PROBLEM: Pick out each line in these entries that contains the string "usage".

[Data excerpts]
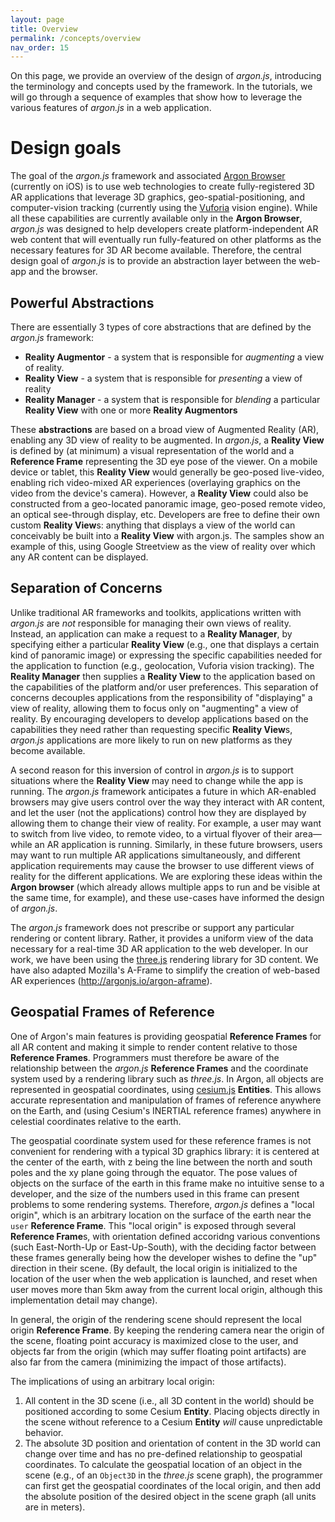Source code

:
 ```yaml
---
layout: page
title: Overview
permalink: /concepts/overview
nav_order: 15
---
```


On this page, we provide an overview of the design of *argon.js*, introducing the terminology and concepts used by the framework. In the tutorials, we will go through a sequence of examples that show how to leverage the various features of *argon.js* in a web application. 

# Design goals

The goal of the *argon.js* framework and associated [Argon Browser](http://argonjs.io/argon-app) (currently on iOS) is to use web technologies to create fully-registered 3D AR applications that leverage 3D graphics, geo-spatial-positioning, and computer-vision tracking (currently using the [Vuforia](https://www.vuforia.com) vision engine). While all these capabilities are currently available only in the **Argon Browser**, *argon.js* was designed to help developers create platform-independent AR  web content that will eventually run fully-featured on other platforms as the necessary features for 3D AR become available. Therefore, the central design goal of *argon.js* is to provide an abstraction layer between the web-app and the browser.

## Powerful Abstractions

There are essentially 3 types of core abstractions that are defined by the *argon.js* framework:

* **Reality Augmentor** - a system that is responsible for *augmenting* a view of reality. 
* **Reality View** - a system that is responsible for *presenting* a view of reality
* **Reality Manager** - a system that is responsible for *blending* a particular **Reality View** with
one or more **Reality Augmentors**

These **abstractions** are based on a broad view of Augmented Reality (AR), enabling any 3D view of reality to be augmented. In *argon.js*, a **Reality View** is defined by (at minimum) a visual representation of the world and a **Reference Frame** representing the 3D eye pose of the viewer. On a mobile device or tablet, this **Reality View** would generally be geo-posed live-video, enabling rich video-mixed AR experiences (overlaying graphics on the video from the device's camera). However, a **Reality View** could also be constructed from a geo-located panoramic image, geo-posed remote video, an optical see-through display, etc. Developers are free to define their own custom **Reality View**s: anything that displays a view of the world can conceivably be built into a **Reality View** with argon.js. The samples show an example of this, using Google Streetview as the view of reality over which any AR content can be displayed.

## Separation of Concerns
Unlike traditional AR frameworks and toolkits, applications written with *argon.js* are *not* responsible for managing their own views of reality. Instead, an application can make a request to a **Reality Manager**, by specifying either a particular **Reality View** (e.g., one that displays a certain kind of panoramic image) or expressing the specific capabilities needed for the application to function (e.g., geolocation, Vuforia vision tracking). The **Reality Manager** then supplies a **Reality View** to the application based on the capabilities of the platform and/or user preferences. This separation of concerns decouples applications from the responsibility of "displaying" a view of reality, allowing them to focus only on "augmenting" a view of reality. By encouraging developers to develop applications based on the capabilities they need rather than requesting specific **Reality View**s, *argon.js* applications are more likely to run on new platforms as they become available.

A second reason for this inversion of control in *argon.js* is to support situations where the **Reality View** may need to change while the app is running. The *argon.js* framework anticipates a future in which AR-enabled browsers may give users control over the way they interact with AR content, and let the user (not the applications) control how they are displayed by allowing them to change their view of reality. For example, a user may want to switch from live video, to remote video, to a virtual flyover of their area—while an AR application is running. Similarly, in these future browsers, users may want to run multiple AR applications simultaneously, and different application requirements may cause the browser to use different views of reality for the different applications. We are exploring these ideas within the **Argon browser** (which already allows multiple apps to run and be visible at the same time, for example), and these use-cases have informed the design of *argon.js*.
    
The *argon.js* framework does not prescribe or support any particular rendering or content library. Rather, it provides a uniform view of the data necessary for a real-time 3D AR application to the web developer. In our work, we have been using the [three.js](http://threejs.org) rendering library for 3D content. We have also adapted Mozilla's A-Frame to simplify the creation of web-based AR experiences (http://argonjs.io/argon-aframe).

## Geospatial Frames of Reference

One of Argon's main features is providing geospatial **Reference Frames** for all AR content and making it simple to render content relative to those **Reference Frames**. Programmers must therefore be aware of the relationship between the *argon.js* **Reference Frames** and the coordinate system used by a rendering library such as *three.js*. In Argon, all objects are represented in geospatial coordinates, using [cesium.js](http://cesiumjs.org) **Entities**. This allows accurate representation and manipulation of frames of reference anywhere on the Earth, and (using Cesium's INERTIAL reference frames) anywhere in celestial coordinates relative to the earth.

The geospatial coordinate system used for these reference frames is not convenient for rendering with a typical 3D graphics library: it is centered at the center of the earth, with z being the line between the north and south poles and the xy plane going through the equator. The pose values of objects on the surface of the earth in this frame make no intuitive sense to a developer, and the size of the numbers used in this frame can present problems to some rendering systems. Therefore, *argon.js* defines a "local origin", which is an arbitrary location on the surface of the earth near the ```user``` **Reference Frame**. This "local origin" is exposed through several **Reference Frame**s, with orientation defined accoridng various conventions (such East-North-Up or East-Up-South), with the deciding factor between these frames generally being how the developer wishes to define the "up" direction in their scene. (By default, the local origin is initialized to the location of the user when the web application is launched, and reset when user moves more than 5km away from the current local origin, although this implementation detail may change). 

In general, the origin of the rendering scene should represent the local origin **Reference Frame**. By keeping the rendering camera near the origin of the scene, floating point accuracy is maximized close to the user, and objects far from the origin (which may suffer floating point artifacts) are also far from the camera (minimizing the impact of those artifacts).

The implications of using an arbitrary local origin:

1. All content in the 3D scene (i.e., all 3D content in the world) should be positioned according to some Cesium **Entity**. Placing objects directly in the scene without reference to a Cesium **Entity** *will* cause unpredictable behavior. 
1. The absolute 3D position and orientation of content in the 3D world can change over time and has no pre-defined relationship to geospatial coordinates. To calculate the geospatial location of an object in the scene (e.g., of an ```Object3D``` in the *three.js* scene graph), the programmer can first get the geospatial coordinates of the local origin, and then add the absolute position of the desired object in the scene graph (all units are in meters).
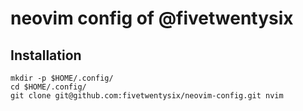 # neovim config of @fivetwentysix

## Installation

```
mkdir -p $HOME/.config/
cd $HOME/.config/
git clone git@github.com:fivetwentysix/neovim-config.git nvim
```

* * *

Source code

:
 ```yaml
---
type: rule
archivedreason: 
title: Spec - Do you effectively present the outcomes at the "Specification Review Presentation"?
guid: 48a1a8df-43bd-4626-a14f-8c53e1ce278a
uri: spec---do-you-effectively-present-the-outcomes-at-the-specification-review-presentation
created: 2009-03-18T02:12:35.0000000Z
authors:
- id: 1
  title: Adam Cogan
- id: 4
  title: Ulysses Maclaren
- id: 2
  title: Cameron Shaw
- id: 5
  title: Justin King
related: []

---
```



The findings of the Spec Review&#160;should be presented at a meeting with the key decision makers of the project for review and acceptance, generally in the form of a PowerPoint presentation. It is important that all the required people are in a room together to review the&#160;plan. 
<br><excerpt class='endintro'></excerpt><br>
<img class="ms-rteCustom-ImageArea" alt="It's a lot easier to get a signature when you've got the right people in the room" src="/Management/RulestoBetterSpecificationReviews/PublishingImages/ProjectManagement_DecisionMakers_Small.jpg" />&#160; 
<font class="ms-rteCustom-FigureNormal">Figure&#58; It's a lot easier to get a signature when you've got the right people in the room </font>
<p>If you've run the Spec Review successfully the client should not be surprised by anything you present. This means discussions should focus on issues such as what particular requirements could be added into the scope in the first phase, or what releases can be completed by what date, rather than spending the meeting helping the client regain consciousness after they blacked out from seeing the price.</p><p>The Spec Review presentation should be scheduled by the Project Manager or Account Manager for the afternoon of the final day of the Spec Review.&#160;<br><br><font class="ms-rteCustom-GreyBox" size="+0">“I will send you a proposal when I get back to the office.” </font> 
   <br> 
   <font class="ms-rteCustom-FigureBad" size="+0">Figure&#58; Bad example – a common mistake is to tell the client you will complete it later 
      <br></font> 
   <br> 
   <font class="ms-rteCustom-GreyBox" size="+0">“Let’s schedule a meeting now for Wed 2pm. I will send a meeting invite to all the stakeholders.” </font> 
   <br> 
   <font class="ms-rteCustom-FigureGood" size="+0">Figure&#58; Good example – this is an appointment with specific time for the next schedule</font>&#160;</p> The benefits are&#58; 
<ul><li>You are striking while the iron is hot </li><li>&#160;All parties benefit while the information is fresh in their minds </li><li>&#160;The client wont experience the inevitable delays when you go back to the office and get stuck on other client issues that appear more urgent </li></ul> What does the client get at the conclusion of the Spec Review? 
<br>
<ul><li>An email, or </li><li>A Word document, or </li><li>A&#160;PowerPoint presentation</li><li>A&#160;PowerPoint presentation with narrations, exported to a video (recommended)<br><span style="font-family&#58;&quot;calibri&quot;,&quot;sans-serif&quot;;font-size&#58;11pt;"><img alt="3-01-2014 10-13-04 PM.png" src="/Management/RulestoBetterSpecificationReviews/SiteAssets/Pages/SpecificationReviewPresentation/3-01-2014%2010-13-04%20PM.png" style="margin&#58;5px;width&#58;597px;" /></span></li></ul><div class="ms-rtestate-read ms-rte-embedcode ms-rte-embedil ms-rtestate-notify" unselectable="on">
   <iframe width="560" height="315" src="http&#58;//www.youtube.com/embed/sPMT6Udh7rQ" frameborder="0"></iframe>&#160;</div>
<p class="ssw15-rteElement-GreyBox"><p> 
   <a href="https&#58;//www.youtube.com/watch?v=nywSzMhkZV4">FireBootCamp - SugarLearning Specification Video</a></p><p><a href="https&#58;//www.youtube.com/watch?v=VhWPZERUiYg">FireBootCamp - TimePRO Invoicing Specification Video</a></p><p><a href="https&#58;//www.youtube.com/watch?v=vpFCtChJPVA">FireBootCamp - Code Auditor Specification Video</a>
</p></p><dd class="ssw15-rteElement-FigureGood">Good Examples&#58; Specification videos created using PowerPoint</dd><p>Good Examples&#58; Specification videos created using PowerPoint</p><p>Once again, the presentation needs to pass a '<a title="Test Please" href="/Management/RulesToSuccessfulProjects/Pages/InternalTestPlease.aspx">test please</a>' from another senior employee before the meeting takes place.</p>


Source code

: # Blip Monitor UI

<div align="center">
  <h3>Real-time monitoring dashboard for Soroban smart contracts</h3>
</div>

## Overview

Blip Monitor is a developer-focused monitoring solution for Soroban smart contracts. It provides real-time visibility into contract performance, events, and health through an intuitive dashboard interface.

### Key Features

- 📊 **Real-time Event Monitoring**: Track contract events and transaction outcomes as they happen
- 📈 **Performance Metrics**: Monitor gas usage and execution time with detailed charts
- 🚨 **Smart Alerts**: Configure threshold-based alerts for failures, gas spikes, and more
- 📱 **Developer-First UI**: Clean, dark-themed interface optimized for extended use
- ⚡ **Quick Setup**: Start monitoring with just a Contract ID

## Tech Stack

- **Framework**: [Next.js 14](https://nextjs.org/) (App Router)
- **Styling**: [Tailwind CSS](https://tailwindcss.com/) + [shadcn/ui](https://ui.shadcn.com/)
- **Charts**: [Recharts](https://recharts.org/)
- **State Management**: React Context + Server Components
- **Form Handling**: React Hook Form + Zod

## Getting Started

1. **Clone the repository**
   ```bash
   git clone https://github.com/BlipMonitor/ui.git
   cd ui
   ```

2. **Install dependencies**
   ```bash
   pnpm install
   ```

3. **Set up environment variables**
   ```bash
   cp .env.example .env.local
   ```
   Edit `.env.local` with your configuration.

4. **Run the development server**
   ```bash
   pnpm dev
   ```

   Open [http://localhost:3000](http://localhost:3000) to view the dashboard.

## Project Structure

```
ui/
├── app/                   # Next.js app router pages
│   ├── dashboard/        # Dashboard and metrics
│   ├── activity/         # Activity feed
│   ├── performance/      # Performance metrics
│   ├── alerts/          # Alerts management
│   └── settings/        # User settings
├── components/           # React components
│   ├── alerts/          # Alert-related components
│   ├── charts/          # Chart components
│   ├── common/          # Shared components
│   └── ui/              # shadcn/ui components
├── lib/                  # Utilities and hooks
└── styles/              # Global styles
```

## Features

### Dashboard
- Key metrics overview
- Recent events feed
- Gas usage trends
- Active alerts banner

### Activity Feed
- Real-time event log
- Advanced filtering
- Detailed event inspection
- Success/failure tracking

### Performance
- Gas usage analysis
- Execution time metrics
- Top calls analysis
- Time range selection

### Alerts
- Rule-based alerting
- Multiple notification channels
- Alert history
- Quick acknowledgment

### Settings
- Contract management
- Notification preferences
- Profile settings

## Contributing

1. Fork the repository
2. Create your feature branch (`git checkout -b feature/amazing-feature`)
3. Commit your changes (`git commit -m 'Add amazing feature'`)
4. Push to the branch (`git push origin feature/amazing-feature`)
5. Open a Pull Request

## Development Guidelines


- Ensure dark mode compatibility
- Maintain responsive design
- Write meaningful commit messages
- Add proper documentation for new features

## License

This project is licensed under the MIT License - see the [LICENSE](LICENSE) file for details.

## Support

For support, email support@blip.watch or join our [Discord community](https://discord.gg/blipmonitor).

RESULT OF THE TASK:
- 📈 **Performance Metrics**: Monitor gas usage and execution time with detailed charts
- Gas usage trends
- Gas usage analysis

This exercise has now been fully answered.